## How to complete this task
Using the entries that follow, collect the lines where the word "languages" appears.

## Provided entries
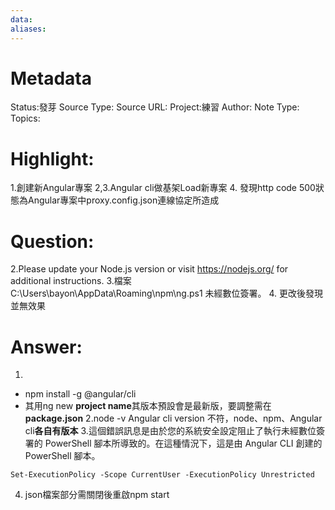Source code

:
 ```yaml
---
data:
aliases:
---
```

# Metadata
Status:發芽
Source Type:
Source URL:
Project:練習
Author:
Note Type:
Topics:


# Highlight:
1.創建新Angular專案
2,3.Angular cli做基架Load新專案
4. 發現http code 500狀態為Angular專案中proxy.config.json連線協定所造成
# Question:
2.Please update your Node.js version or visit https://nodejs.org/ for additional instructions.
3.檔案 C:\Users\bayon\AppData\Roaming\npm\ng.ps1 未經數位簽署。
4. 更改後發現並無效果
# Answer:
1.
- npm install -g @angular/cli
- 其用ng new **project name**其版本預設會是最新版，要調整需在**package.json**
2.node -v Angular cli version 不符，node、npm、Angular cli**各自有版本**
3.這個錯誤訊息是由於您的系統安全設定阻止了執行未經數位簽署的 PowerShell 腳本所導致的。在這種情況下，這是由 Angular CLI 創建的 PowerShell 腳本。
```
Set-ExecutionPolicy -Scope CurrentUser -ExecutionPolicy Unrestricted
```
4. json檔案部分需關閉後重啟npm start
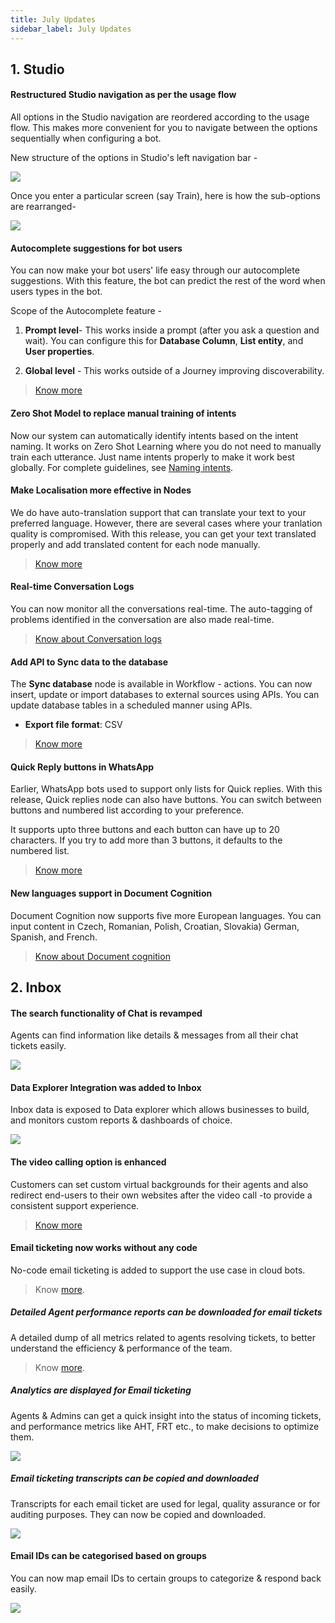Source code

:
 ```yaml
---
title: July Updates
sidebar_label: July Updates
---
```



## 1. Studio

#### Restructured Studio navigation as per the usage flow

  

All options in the Studio navigation are reordered according to the usage flow. This makes more convenient for you to navigate between the options sequentially when configuring a bot.

  
New structure of the options in Studio's left navigation bar -

  

![](https://i.imgur.com/02x4CVF.png)

  

Once you enter a particular screen (say Train), here is how the sub-options are rearranged-

  

![](https://i.imgur.com/hgkY4sq.png)

  
  

#### Autocomplete suggestions for bot users

  

You can now make your bot users' life easy through our autocomplete suggestions. With this feature, the bot can predict the rest of the word when users types in the bot.

  

Scope of the Autocomplete feature -

  

1.  **Prompt level**- This works inside a prompt (after you ask a question and wait). You can configure this for **Database Column**, **List entity**, and **User properties**.

2.  **Global level** - This works outside of a Journey improving discoverability.

> [Know more](https://docs.yellow.ai/docs/platform_concepts/studio/build/nodes/prompt-nodes/#auto-complete)

  
  
  

#### Zero Shot Model to replace manual training of intents

Now our system can automatically identify intents based on the intent naming. It works on Zero Shot Learning where you do not need to manually train each utterance. Just name intents properly to make it work best globally. For complete guidelines, see [Naming intents](https://docs.yellow.ai/docs/platform_concepts/studio/train/intents/#4-best-practices).

  
  
  

#### Make Localisation more effective in Nodes

  

We do have auto-translation support that can translate your text to your preferred language. However, there are several cases where your tranlation quality is compromised. With this release, you can get your text translated properly and add translated content for each node manually.

> [Know more](https://docs.yellow.ai/docs/platform_concepts/studio/build/localization)

  

#### Real-time Conversation Logs

You can now monitor all the conversations real-time. The auto-tagging of problems identified in the conversation are also made real-time.

  

> [Know about Conversation logs](https://docs.yellow.ai/docs/platform_concepts/studio/analyze/chat-logs)

  
  

#### Add API to Sync data to the database

  

The **Sync database** node is available in Workflow - actions. You can now insert, update or import databases to external sources using APIs. You can update database tables in a scheduled manner using APIs.

* **Export file format**:  CSV

  

> [Know more](https://docs.yellow.ai/docs/platform_concepts/studio/build/nodes/action-nodes#sync-database)

  

#### Quick Reply buttons in WhatsApp

Earlier, WhatsApp bots used to support only lists for Quick replies. With this release, Quick replies node can also have buttons. You can switch between buttons and numbered list according to your preference.

It supports upto three buttons and each button can have up to 20 characters. If you try to add more than 3 buttons, it defaults to the numbered list.

  
  

> [Know more](https://docs.yellow.ai/docs/platform_concepts/studio/build/nodes/prompt-nodes/#quick-reply-node-for-whatsapp)

  

#### New languages support in Document Cognition

  

Document Cognition now supports five more European languages. You can input content in Czech, Romanian, Polish, Croatian, Slovakia) German, Spanish, and French.

  


>  [Know about Document cognition](https://docs.yellow.ai/docs/platform_concepts/studio/train/what-is-document-cognition)

## 2. Inbox 

#### The search functionality of Chat is revamped 

Agents can find information like details & messages from all their chat tickets easily.

![](https://i.imgur.com/Kn0ajbu.png)


#### Data Explorer Integration was added to Inbox

Inbox data is exposed to Data explorer which allows businesses to build, and monitors custom reports & dashboards of choice.

**![](https://lh6.googleusercontent.com/YHOhZs9sJtFTkeRp_Fmtu7gOTMMUB7HJiTHmhY2AUoQWB844DUZlEe7sBFRjZCQTy0r2LPofIxSWeThywXJiw4c-9NdJR7ekKUKY_gi7x6Gh25xz7hgrnvdqfnMMeid7jSd6vEIKd_bct4v16N2WVOdDNg)**

#### The video calling option is enhanced

Customers can set custom virtual backgrounds for their agents and also redirect end-users to their own websites after the video call -to provide a consistent support experience. 

> [Know more](https://docs.yellow.ai/docs/platform_concepts/inbox/inbox-settings/chats-configuration/video-call-settings)

#### Email ticketing now works without any code

No-code email ticketing is added to support the use case in cloud bots. 

> Know [more](https://docs.yellow.ai/docs/platform_concepts/inbox/email-ticketing).




##### Detailed Agent performance reports can be downloaded for email tickets

A detailed dump of all metrics related to agents resolving tickets, to better understand the efficiency & performance of the team. 

> Know [more](https://docs.yellow.ai/docs/platform_concepts/inbox/reports/ticket-agent-performance-report). 


##### Analytics are displayed for Email ticketing 

Agents & Admins can get a quick insight into the status of incoming tickets, and performance metrics like AHT, FRT etc., to make decisions to optimize them.

![](https://i.imgur.com/e896xIT.png)


##### Email ticketing transcripts can be copied and downloaded

Transcripts for each email ticket are used for legal, quality assurance or for auditing purposes. They can now be copied and downloaded. 

**![](https://lh4.googleusercontent.com/8vaNdIlLcn4GwIRHGQ2UPXXZGevq6fwVi9G_WLjCvwzoREH1ZSHi_O14ut-p9OZi27dKwAqLSkGnDs0e-1pTV7leB5CfIFlSu6hv0RrmvBXPhNQGxajZ_Md-_aGdg7mf2kE1Qaf1Ghz6O0G5n8pMXSryfQ)**

#### Email IDs can be categorised based on groups 

You can now map email IDs to certain groups to categorize & respond back easily.

**![](https://lh6.googleusercontent.com/e8UgQ44qFMHGmsk9nSZ6b1gZIbcgtsSrh9eeTBJ7pLhLkydsaKmmGwoG3QsT5io_MhemYrTodCTMXbic0G_RJZtSv5HNqpqYc2h3DW3xERMbbEXofQnBsVtYnKzpxyJtQHnSuSQ9ScUoHpxyjpTSbjj0EA)**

## Task response
#### New languages support in Document Cognition
Document Cognition now supports five more European languages. You can input content in Czech, Romanian, Polish, Croatian, Slovakia) German, Spanish, and French.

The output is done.